THE MINIX ASSEMBLY LANGUAGE MANUAL

 

Author  Mao yaoYang songhua

Translated and edited by: Wangzhi  e-mail: quakewang@mail.whut.edu.cn

 

   Minix Assembly language is a little different to the Masm, which Most of us have learned. But there are many pieces of assembly code in Minix source code, which is very necessary to understand everything of Minix. I have found a Chinese paper talked about it (Posted on the Journal of Southwest University for Nationalities-Natural Science Edition Vol 29,5, Authors are Mao yao and Yang songhua). I think it is very good and useful. So I translated and edited it to share them with all the people, which like Minix as me. The author of that paper thanks Kees J. Bot two times.

I changed the format of the original paper greatly to make it more like a manual, I added some examples to explain the things clearer (All examples in this document are written by myself, All the examples are run able and tested under minix2.0.0) and correct several errors. This document will explain almost all aspects of Minix assembly language, they are compiling, structure, syntax, and interchange between assembly language code and ANSI C language code.

 

1.COMPILING

In Minix you can use cc compiler to compile the assembly language code. Because cc must start from a function named “main”, if all the code is written in assembly language, you must have a function named “_main” to indicate main entry point.

If you save the file as “a.s”, then use "cc a.s" command to generate the executable file “a.out”, and you can type "./a.out" to run it. If you just want to compile this assembly language file, use "cc -c a.s" then you will get a object file “a.o”.

A very useful parameter of cc compiler is "-S". If you have an ANSI C language file “b.c”, using "cc -S b.c" you will get assembly language file b.s. In another word the ANSI c language file “b.c” is converted into assembly language file “b.s”. Using this method you can study Minix assembly language features.

 

2.STRUCTURE

A Minix assembly language file includes four sections. They are:

1.      Code section (.sect .text): executable code is saved here.

2.      Read only data section (.sect .rom): read only data saved here. The data saved in this section is read only, but it can be changed (written) if the physical medium allows. In other word this section is just indicate the data can be save in ROM (read only) but not forbidden the code to be changed (written). And always the data defined in this section is saved on RAM and can be changed.

3.      Read and write able data section (.sect .data): The read and write able data is saved here.

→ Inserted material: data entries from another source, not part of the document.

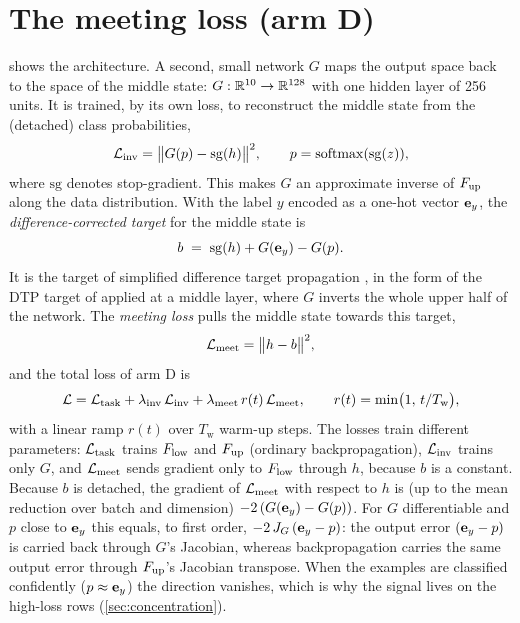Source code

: \section{The meeting loss (arm D)}\label{sec:meeting}
 shows the architecture. A second, small network $G$ maps the output space back to the space of the middle state: $G:\mathbb{R}^{10}\to\mathbb{R}^{128}$ with one hidden layer of 256 units. It is trained, by its own loss, to reconstruct the middle state from the (detached) class probabilities,
\begin{equation}
\mathcal{L}_{\mathrm{inv}} = \big\|G(p)-\mathrm{sg}(h)\big\|^2 ,\qquad p=\mathrm{softmax}(\mathrm{sg}(z)),
\end{equation}
where $\mathrm{sg}$ denotes stop-gradient. This makes $G$ an approximate inverse of $F_{\mathrm{up}}$ along the data distribution. With the label $y$ encoded as a one-hot vector $\mathbf{e}_y$, the \emph{difference-corrected target} for the middle state is
\begin{equation}
b \;=\; \mathrm{sg}(h) + G(\mathbf{e}_y) - G(p).
\end{equation}
It is the target of simplified difference target propagation \citep{bartunov2018assessing}, in the form of the DTP target of \citet{lee2015dtp} applied at a middle layer, where $G$ inverts the whole upper half of the network. The \emph{meeting loss} pulls the middle state towards this target,
\begin{equation}
\mathcal{L}_{\mathrm{meet}} = \big\|h - b\big\|^2 ,
\end{equation}
and the total loss of arm D is
\begin{equation}
\mathcal{L} = \mathcal{L}_{\mathrm{task}} + \lambda_{\mathrm{inv}}\,\mathcal{L}_{\mathrm{inv}} + \lambda_{\mathrm{meet}}\,r(t)\,\mathcal{L}_{\mathrm{meet}},\qquad r(t)=\min\!\big(1,\, t/T_{\mathrm{w}}\big),
\end{equation}
with a linear ramp $r(t)$ over $T_{\mathrm{w}}$ warm-up steps. The losses train different parameters: $\mathcal{L}_{\mathrm{task}}$ trains $F_{\mathrm{low}}$ and $F_{\mathrm{up}}$ (ordinary backpropagation), $\mathcal{L}_{\mathrm{inv}}$ trains only $G$, and $\mathcal{L}_{\mathrm{meet}}$ sends gradient only to $F_{\mathrm{low}}$ through $h$, because $b$ is a constant. Because $b$ is detached, the gradient of $\mathcal{L}_{\mathrm{meet}}$ with respect to $h$ is (up to the mean reduction over batch and dimension) $-2\,(G(\mathbf{e}_y)-G(p))$. For $G$ differentiable and $p$ close to $\mathbf{e}_y$ this equals, to first order, $-2\,J_G\,(\mathbf{e}_y-p)$: the output error $(\mathbf{e}_y-p)$ is carried back through $G$'s Jacobian, whereas backpropagation carries the same output error through $F_{\mathrm{up}}$'s Jacobian transpose. When the examples are classified confidently ($p\approx\mathbf{e}_y$) the direction vanishes, which is why the signal lives on the high-loss rows (\cref{sec:concentration}).

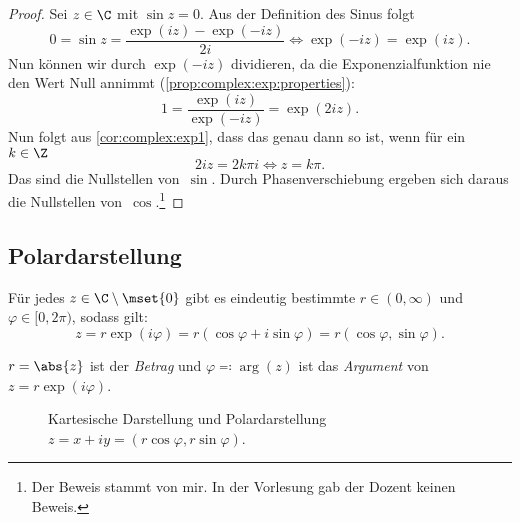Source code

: \documentclass[a4paper]{article}
\begin{document}
\begin{proof}
    Sei $z \in \C$ mit $\sin z = 0$. Aus der Definition des Sinus folgt
    \begin{equation*}
        0 = \sin z = \frac{\exp(iz)-\exp(-iz)}{2i} \iff \exp(-iz) = \exp(iz).
    \end{equation*}
    Nun können wir durch $\exp(-iz)$ dividieren, da die Exponenzialfunktion nie den Wert Null annimmt (\cref{prop:complex:exp:properties}):
    \begin{equation*}
        1 = \frac{\exp(iz)}{\exp(-iz)} = \exp(2iz).
    \end{equation*}
    Nun folgt aus \cref{cor:complex:exp1}, dass das genau dann so ist, wenn für ein~$k \in \Z$
    \begin{equation*}
        2iz = 2k\pi i \iff z = k\pi.
    \end{equation*}
    Das sind die Nullstellen von~$\sin$. Durch Phasenverschiebung ergeben sich daraus die Nullstellen von~$\cos$.\footnote{Der Beweis stammt von mir. In der Vorlesung gab der Dozent keinen Beweis.}
\end{proof}

\subsection{Polardarstellung}

\begin{proposition}
    Für jedes $z \in \C\setminus\mset{0}$ gibt es eindeutig bestimmte $r \in (0,\infty)$ und~$\varphi \in [0, 2\pi)$, sodass gilt:
    \begin{equation*}
        z = r\exp(i\varphi) = r (\cos\varphi + i\sin\varphi) = r(\cos\varphi,\sin\varphi).
    \end{equation*}
\end{proposition}

\begin{notation}
    $r = \abs{z}$ ist der \emph{Betrag} und $\varphi \eqqcolon \arg(z)$ ist das \emph{Argument} von~$z = r\exp(i\varphi)$.
\end{notation}

\begin{figure}
    \caption{Kartesische Darstellung und Polardarstellung $z = x+iy = (r\cos\varphi,r\sin\varphi)$.}
\end{figure}
\end{document}
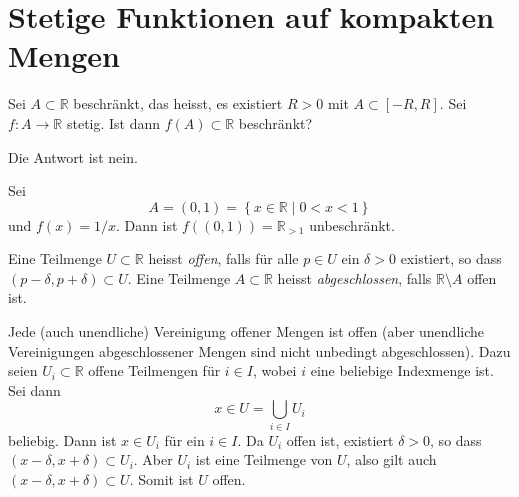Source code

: \documentclass[../main.tex]{subfiles}
\begin{document}
\section{Stetige Funktionen auf kompakten Mengen}

\begin{question}
Sei $A \subset \mathbb{R}$ beschränkt,
das heisst, es existiert $R > 0$ 
mit $A \subset [-R, R]$.
Sei $f \colon A \to \mathbb{R}$ stetig.
Ist dann $f(A) \subset \mathbb{R}$ beschränkt?
\end{question}

Die Antwort ist nein.
\begin{example}
  Sei 
  \[
    A = (0, 1) = \left\{x \in \mathbb{R} \mid 0 < x < 1\right\}
  \]
  und $f(x) = 1/x$. Dann ist $f((0, 1)) = \mathbb{R}_{>1}$ 
  unbeschränkt.
\end{example}

\begin{definition}
  Eine Teilmenge
  $U \subset \mathbb{R}$ 
  heisst \emph{offen},
  falls für
  alle $p \in U$ ein
  $\delta > 0$ existiert,
  so dass $(p - \delta, p + \delta)
  \subset U$.
Eine Teilmenge
  $A \subset \mathbb{R}$ 
  heisst  \emph{abgeschlossen},
  falls $\mathbb{R} \setminus A$ 
  offen ist.
\end{definition}

\begin{remark}
  Jede (auch unendliche) Vereinigung offener Mengen ist offen
  (aber unendliche Vereinigungen abgeschlossener Mengen
  sind nicht unbedingt abgeschlossen).
  Dazu seien $U_i \subset \mathbb{R}$ offene Teilmengen
  für $i \in I$, wobei $i$ eine 
  beliebige Indexmenge ist. Sei dann
  \[
    x \in U = \bigcup_{i \in I} U_i
  \]
  beliebig. Dann ist $x \in U_i$ für
  ein $i \in I$. Da $U_i$ offen ist, existiert
  $\delta > 0$, so dass $(x - \delta, x + \delta) \subset U_i$.
  Aber $U_i$ ist eine Teilmenge von $U$, also
  gilt auch $(x - \delta, x + \delta) \subset U$. Somit ist
  $U$ offen.
\end{remark}
\end{document}
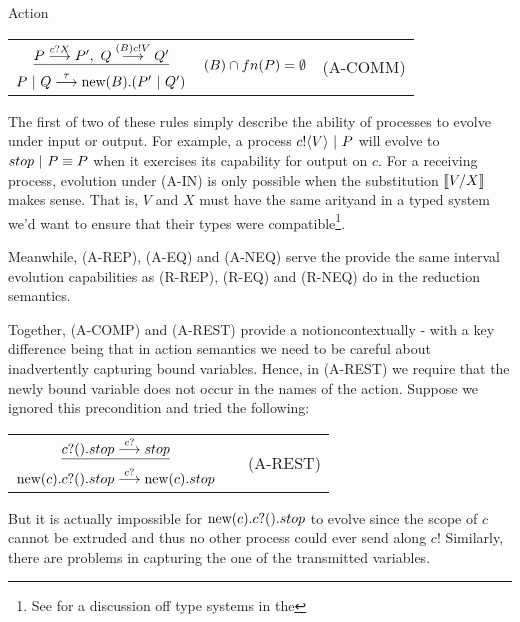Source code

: \begin{definition}{Action}
\begin{center}
\begin{tabular}{rllll}
		\multicolumn{3}{c}{$\underline{P\overset{{{c}?{X}}}{\longrightarrow} P',\ Q \overset{{({B}){c}!{V}}}{\longrightarrow} Q'}$} & \multirow{2}{*}{\footnotesize{$\textstyle ({B})\cap fn(P) = \emptyset$ }} & \multirow{2}{*}{\tiny{(A-COMM)}}\\
		\multicolumn{3}{c}{$P\ |\  Q \overset{{\tau}}{\longrightarrow} \text{new}({B}).(P'\ |\  Q')$}\\[10pt]
	\end{tabular}\end{center}
\end{definition}
 The first of two of these rules simply describe the ability of processes to evolve under input or output.  For example, a process ${c}!\langle{V}\rangle \ |\  P$ will evolve to $stop \ |\  P \equiv P$ when it exercises its capability for output on $c$.  For a receiving process, evolution under (A-IN) is only possible when the substitution $\llbracket{V}/{X}\rrbracket$ makes sense.  That is, $V$ and $X$ must have the same arityand in a typed system we'd want to ensure that their types were compatible\footnote{See \cite{henn07} for a discussion off type systems in the \picalc}.

Meanwhile, (A-REP), (A-EQ) and (A-NEQ) serve the provide the same interval evolution capabilities as (R-REP), (R-EQ) and (R-NEQ) do in the reduction semantics.

Together, (A-COMP) and (A-REST) provide a notioncontextually - with a key difference being that in action semantics we need to be careful about inadvertently capturing bound variables.  Hence, in (A-REST) we require that the newly bound variable does not occur in the names of the action.  Suppose we ignored this precondition and tried the following:
\begin{center}\begin{tabular}{rllll}
	\multicolumn{3}{c}{$\underline{{c}?({}).stop \overset{{{c}?{}}}{\longrightarrow} stop}$} & & \multirow{2}{*}{\tiny{(A-REST)}}\\
	\multicolumn{3}{c}{$\text{new}({c}). {c}?({}).stop \overset{{{c}?{}}}{\longrightarrow} \text{new}({c}). stop$}\\[10pt]
\end{tabular}\end{center}
But it is actually impossible for $\text{new}({c}). {c}?({}).stop$ to evolve since the scope of $c$ cannot be extruded and thus no other process could ever send along $c$!  Similarly, there are problems in capturing the one of the transmitted variables.  

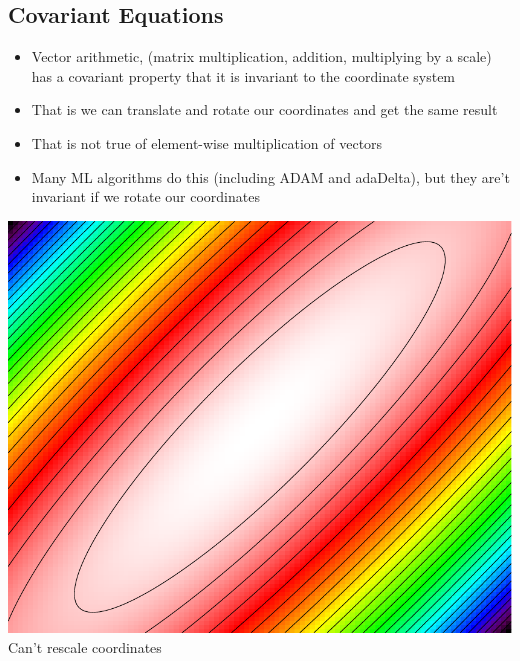 
\begin{slide}
\section[-2]{Covariant Equations}

\begin{PauseHighLight}
  \begin{minipage}{0.6\linewidth}
      \begin{itemize}
      \item Vector arithmetic, (matrix multiplication, addition,
        multiplying by a scale) has a covariant property that it is
        invariant to the coordinate system\pause
      \item That is we can translate and rotate our coordinates and get
        the same result\pause
      \item That is not true of element-wise multiplication of
        vectors\pause
      \item Many ML algorithms do this (including ADAM and adaDelta), but
        they are't invariant if we rotate our coordinates\pause
      \end{itemize}
    \end{minipage}\hfil
    \begin{minipage}{0.35\linewidth}
      \begin{center}
        \includegraphics[width=\linewidth]{correlatedWeights}\pauseb\\
        Can't rescale coordinates\pauseb
      \end{center}
    \end{minipage}
\end{PauseHighLight}

\end{slide}


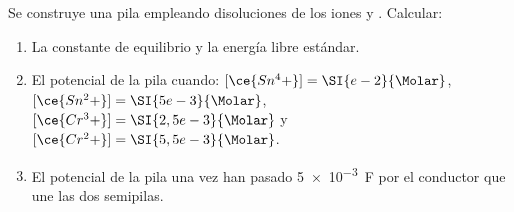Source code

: Se construye una pila empleando disoluciones de los iones  y . Calcular:
\begin{enumerate}[label={\alph*)},font={\color{red!50!black}\bfseries}]
    \item La constante de equilibrio y la energía libre estándar.
    \item El potencial de la pila cuando:
        $[\ce{Sn^4+}] = \SI{e-2}{\Molar}$, $[\ce{Sn^2+}] = \SI{5e-3}{\Molar}$, $[\ce{Cr^3+}] = \SI{2,5e-3}{\Molar}$ y $[\ce{Cr^2+}] = \SI{5,5e-3}{\Molar}$.
    \item El potencial de la pila una vez han pasado \SI{5e-3}{\farad} por el conductor que une las dos semipilas.
\end{enumerate}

4.      Global read and write able data section (.sect .bss): global read and write able data is saved here. The data define in this section will be initialed to zero. If you put a nonzero data in this section the compiler will give you an error.  

 

Every section is declared by ".sect". The function of a section is indicated by their declaration order in the file (NOT the name of the section). The first section declared in the file is the “code section”, the second is “read only data section”, the third is “read and write able data section”, and the fourth is “global read and write able data section”. You can give any name to a section (but the name must conform name rule, for example ”.sect Wangzhi” etc). All the things of a section may not be all put into one place, the compiler will know them belong to one section according to the section name before them. There is not stack section in Minix; the compiler will allot stack space (you can use “chmem” command to change it later).

For a good program habit, you shall declare all the four sections at the beginning of every assembly language file, and give a standard name to every section like these (the standard name of a section is started by "."):

 .sect .text  ! For code

 .sect .rom  ! For read only data

 .sect .data  ! For read and write able data

 .sect .bss   ! For global data

 

3 SYNTAX

3.1 Name rule

You can use period".", underline"_", Alphabetic letters (a--z and A--Z) and digits (0--9). You cannot put digit at the beginning of a name, but you can use a digit at the beginning of an identifier.

3.2 Character string

Using single quotation mark (') or double quotation mark (") to embody the string. Like these:

 "I like Minix!"

 'Happy Chinese NEW YEAR!'

3.3 Parentheses and square brackets

Using parentheses"()" to indicate this operand is an address. Using square brackets"[]" to change the priority.

3.4 Comment 

Comment is indicated by using exclamatory mark (!), from the “!” to the end of this line is the comment.

3.5 Prefix and postfix

(1) 16/32 operand prefix

Using "o16" and "o32" to indicate the operand is 16/32 bits.

(2) 16/32 address prefix

Using "a16" and "a32" to indicate the address is 16/32 bits.

(3) Instruction repeat prefix

"rep" indicate repeat execute the instruction when cx register is not zero.

“repz/repnz/repe/repne” indicate repeat execute the instruction when cx register is not zero and at the same time the result is zero/not zero/equal/not equal.

(4) Segment prefix

Using “cseg/dseg/eseg/fseg/gseg/sseg” to indicate addressing in cs/ds/es/fs/gs/ss segment register.

(5) Far jump postfix

Using instruction "jmpf" and "callf" to indicate far jump and far call. In 32 bits OS you should using these instructions like this:

 jmpf SEGMENT:OFFSET

 callf SEGMENT:OFFSET

(The "SEGMENT" can not be a variable, it is must be a constant.)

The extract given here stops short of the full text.